Plain-text document sources ▸
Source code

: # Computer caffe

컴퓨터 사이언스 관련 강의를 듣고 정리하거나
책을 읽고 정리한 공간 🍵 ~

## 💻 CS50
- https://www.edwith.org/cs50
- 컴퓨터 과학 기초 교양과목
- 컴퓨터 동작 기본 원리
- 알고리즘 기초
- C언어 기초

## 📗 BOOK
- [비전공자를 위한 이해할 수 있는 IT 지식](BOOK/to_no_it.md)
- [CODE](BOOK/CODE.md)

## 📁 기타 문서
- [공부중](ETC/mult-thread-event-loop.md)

...

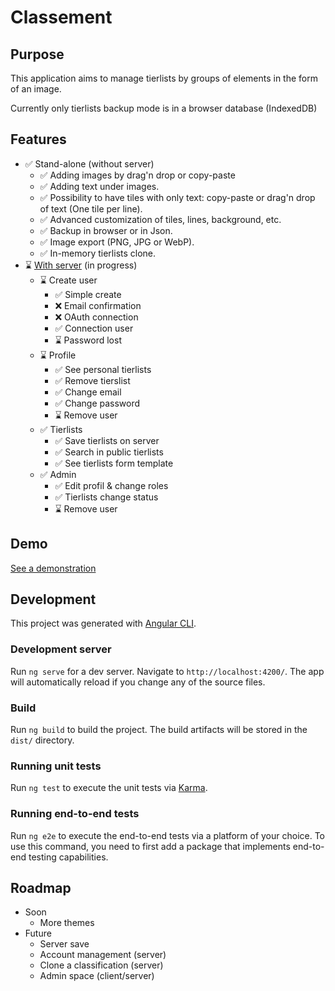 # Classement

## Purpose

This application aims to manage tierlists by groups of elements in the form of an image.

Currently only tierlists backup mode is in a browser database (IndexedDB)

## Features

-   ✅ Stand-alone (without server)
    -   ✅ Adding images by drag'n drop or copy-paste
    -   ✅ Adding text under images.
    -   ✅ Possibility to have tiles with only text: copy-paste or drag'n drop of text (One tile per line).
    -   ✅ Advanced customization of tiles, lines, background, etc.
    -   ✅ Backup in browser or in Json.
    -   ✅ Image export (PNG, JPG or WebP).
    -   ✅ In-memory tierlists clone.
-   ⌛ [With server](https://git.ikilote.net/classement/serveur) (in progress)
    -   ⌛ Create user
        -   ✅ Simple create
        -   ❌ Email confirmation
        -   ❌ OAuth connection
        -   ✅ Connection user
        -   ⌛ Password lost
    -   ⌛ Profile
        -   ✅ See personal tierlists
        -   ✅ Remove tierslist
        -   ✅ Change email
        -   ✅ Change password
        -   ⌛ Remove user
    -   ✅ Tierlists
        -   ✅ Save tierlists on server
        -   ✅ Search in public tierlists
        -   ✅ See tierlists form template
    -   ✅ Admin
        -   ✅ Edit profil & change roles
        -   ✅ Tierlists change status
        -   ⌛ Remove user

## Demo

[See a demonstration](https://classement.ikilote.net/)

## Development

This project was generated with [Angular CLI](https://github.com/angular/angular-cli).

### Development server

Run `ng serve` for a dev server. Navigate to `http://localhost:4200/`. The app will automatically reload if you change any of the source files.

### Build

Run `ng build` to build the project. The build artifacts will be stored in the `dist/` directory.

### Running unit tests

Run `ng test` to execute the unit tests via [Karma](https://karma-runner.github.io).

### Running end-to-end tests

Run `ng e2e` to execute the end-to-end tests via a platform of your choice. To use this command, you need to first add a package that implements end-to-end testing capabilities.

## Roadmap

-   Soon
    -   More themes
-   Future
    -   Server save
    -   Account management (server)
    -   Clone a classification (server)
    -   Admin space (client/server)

* * *

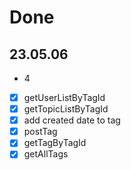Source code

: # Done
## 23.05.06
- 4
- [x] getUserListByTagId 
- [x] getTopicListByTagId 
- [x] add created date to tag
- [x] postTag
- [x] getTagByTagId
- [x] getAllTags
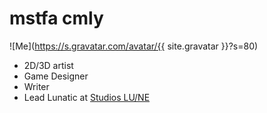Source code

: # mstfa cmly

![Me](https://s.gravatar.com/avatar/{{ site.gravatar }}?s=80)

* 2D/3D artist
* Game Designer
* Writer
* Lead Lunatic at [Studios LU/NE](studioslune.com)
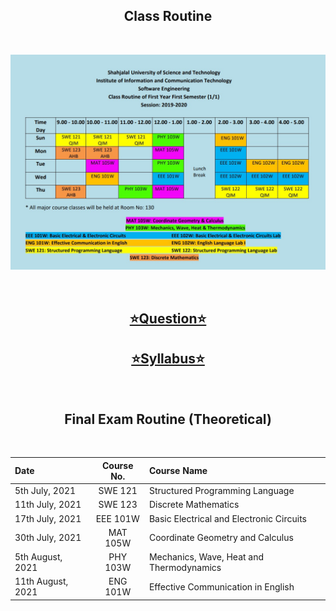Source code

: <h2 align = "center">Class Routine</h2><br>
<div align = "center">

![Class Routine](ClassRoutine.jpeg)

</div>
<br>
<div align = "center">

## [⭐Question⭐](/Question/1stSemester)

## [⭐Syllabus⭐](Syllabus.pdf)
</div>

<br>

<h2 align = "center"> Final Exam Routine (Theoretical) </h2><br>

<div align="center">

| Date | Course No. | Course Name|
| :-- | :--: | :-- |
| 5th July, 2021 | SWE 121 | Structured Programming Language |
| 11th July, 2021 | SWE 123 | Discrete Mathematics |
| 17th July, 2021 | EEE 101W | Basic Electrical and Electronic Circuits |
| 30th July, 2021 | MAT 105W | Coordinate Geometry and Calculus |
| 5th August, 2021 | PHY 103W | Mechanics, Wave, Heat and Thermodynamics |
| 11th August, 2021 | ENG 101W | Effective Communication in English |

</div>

Task brief ▸
Whatever pictures the records hold, omit them; give again exactly the lines from the one containing "- [x] postTag" through the one containing "and Thermodynamics |".

Task result ▸
- [x] postTag
- [x] getTagByTagId
- [x] getAllTags
Source code

: # mstfa cmly

![Me](https://s.gravatar.com/avatar/{{ site.gravatar }}?s=80)

* 2D/3D artist
* Game Designer
* Writer
* Lead Lunatic at [Studios LU/NE](studioslune.com)
Source code

: <h2 align = "center">Class Routine</h2><br>
<div align = "center">

![Class Routine](ClassRoutine.jpeg)

</div>
<br>
<div align = "center">

## [⭐Question⭐](/Question/1stSemester)

## [⭐Syllabus⭐](Syllabus.pdf)
</div>

<br>

<h2 align = "center"> Final Exam Routine (Theoretical) </h2><br>

<div align="center">

| Date | Course No. | Course Name|
| :-- | :--: | :-- |
| 5th July, 2021 | SWE 121 | Structured Programming Language |
| 11th July, 2021 | SWE 123 | Discrete Mathematics |
| 17th July, 2021 | EEE 101W | Basic Electrical and Electronic Circuits |
| 30th July, 2021 | MAT 105W | Coordinate Geometry and Calculus |
| 5th August, 2021 | PHY 103W | Mechanics, Wave, Heat and Thermodynamics |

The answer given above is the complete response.